Sometimes you just need to hear how someone else is doing ministry to spur on your own creativity. Joining Brian on the podcast is Marques Pauley. Marques is the Student Pastor at Mill Creek Baptist is Bardstown, KY.  He shares a few things they are doing to reach out to their community with the Gospel.

Q: What are some ways you intentionally plug in to your community?

A: We adopted the high school and middle school in our backyard. On Tuesdays I go to the middle school’s FCA with their favorite doughnuts and lead a devotion.  On Thursdays I go the high school’s FCA.

Football – One of our students joined the team and let us know they were looking for help with providing pre-game meals.  The pastor approved the budget and now we do a pre-game meal and a devotional for the team every Friday. The next year, the coach wanted us to be even more involved. In addition, we now do Popsicle Tuesdays after practice, showing them we that we love them and are present, even without a devotional requirement. Occasionally we will also get to their practices early and help. On Wednesdays, the football coach requested a Bible study for those who were willing to come to practice early. 10-15 students attend regularly. We have been going through a devotional by Tony Dungy on how to be godly men on and off the field.

We now have kids coming to church because they know who I am and know where the church is.

Q: How do the pre-game meals work?

A: We take the meal to the school and feed about 50 people. After we bring the supplies back to the church for clean up, we go back and support the teens at the game.

Q: What other doors have opened to you?

A: FCA gives out coach’s Bibles, which reaches the coaches and athletic trainers. The head football coach is a believer but also new to the school. He has me pray over both teams out on the field before the game.

Q: Did you initiate the FCA’s?

A: At the high school the cross-country coach and another youth pastor had already started, so we partnered with them.

The middle school had absolutely nothing, but the principal goes to our church and we had started an occasional Bible Study.
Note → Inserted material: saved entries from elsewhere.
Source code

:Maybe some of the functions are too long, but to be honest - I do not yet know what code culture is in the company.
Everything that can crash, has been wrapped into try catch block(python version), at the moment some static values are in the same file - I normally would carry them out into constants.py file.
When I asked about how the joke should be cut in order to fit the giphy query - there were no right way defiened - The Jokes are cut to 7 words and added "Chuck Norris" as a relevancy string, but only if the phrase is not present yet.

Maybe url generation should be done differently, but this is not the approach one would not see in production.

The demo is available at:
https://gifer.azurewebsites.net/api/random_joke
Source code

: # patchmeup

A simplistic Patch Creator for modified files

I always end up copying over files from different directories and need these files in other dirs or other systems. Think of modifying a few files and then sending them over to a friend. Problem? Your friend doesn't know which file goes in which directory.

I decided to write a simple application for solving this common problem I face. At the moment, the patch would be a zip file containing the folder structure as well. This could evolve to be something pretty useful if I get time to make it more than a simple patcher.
This past year a teacher become the FCA representative for the school and they also bring in other community members to speak.

Q: These open doors seem to be making it more comfortable for those in your community to come to your church…
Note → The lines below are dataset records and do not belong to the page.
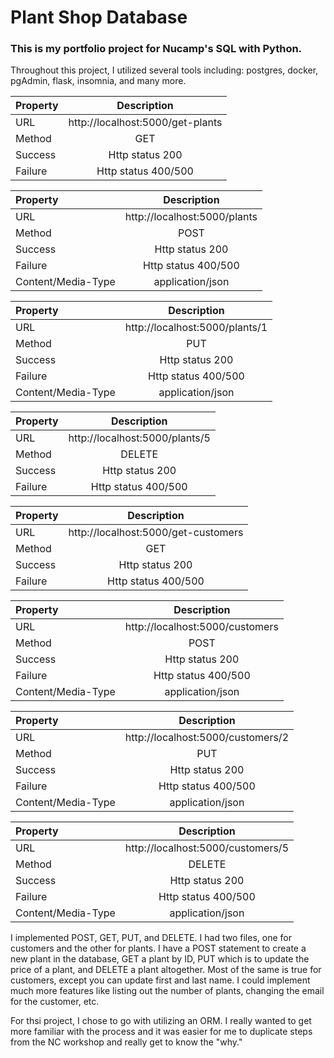 # Plant Shop Database
### This is my portfolio project for Nucamp's SQL with Python.
Throughout this project, I utilized several tools including: postgres, docker, pgAdmin, flask, insomnia, and many more.


| Property | Description |
| :--- | :----: |
| URL | http://localhost:5000/get-plants |
| Method | GET |
| Success | Http status 200 |
| Failure | Http status 400/500 |

| Property | Description |
| :--- | :----: |
| URL | http://localhost:5000/plants |
| Method | POST |
| Success | Http status 200 |
| Failure | Http status 400/500 |
| Content/Media-Type | application/json |

| Property | Description |
| :--- | :----: |
| URL | http://localhost:5000/plants/1 |
| Method | PUT |
| Success | Http status 200 |
| Failure | Http status 400/500 |
| Content/Media-Type | application/json |

| Property | Description |
| :--- | :----: |
| URL | http://localhost:5000/plants/5 |
| Method | DELETE |
| Success | Http status 200 |
| Failure | Http status 400/500 |


| Property | Description |
| :--- | :----: |
| URL | http://localhost:5000/get-customers |
| Method | GET |
| Success | Http status 200 |
| Failure | Http status 400/500 |

| Property | Description |
| :--- | :----: |
| URL | http://localhost:5000/customers |
| Method | POST |
| Success | Http status 200 |
| Failure | Http status 400/500 |
| Content/Media-Type | application/json |

| Property | Description |
| :--- | :----: |
| URL | http://localhost:5000/customers/2 |
| Method | PUT |
| Success | Http status 200 |
| Failure | Http status 400/500 |
| Content/Media-Type | application/json |

| Property | Description |
| :--- | :----: |
| URL | http://localhost:5000/customers/5 |
| Method | DELETE |
| Success | Http status 200 |
| Failure | Http status 400/500 |
| Content/Media-Type | application/json |



I implemented POST, GET, PUT, and DELETE. I had two files, one for customers and the other for plants. I have a POST statement to create a new plant in the database, GET a plant by ID, PUT which is to update the price of a plant, and DELETE a plant altogether.
Most of the same is true for customers, except you can update first and last name.
I could implement much more features like listing out the number of plants, changing the email for the customer, etc.

For thsi project, I chose to go with utilizing an ORM. I really wanted to get more familiar with the process and it was easier for me to duplicate steps from the NC workshop and really get to know the "why."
A: It is awesome to see that if a visitor does not know anyone else in the church, they know me, and I can introduce them to others in the church.

Q: What are you doing to encourage your students to have gospel conversations with their friends?

A: Our students wanted to share the gospel but did not know how. We did the Cause Circle curriculum and challenged our students to come up with a goal for the number of gospel conversations we could have as a group. After averaging the suggestions, our goal came to 250 gospel conversations. We also “pause for the cause,” taking time during our Sunday service to share about the gospel conversations we had that week. Our students’ stories are encouraging, and after only a month and a half we have already had over 20 gospel conversations. To show their impact, we made a display case to hold ping pong balls with the names of those they shared the gospel with.

At camp, Kyle Gray trained our students in The Gospel in Six Words presentation. The kids were ready and God arranged for us to be ready for them.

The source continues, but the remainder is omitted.